(Saved data entries)
- - - - - - -

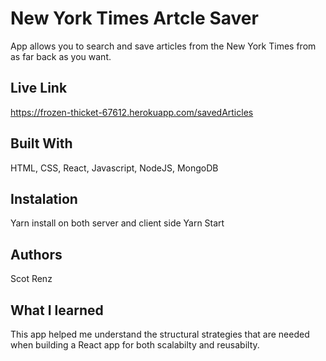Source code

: # New York Times Artcle Saver
App allows you to search and save articles from the New York Times from as far back as you want.

## Live Link
https://frozen-thicket-67612.herokuapp.com/savedArticles

## Built With
HTML, CSS, React, Javascript, NodeJS, MongoDB

## Instalation
Yarn install on both server and client side
Yarn Start

## Authors
Scot Renz

## What I learned
This app helped me understand the structural strategies that are needed when building a React app for both scalabilty and reusabilty.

- - - - - - -

◆ **Activity**:
From the line containing "https://frozen-thicket-67612.herokuapp.com/savedArticles" through the last line of the entries above, print each line exactly as it stands.

◆ **Expected answer**:
https://frozen-thicket-67612.herokuapp.com/savedArticles

## Built With
HTML, CSS, React, Javascript, NodeJS, MongoDB

## Instalation
Yarn install on both server and client side
Yarn Start

## Authors
Scot Renz

## What I learned
This app helped me understand the structural strategies that are needed when building a React app for both scalabilty and reusabilty.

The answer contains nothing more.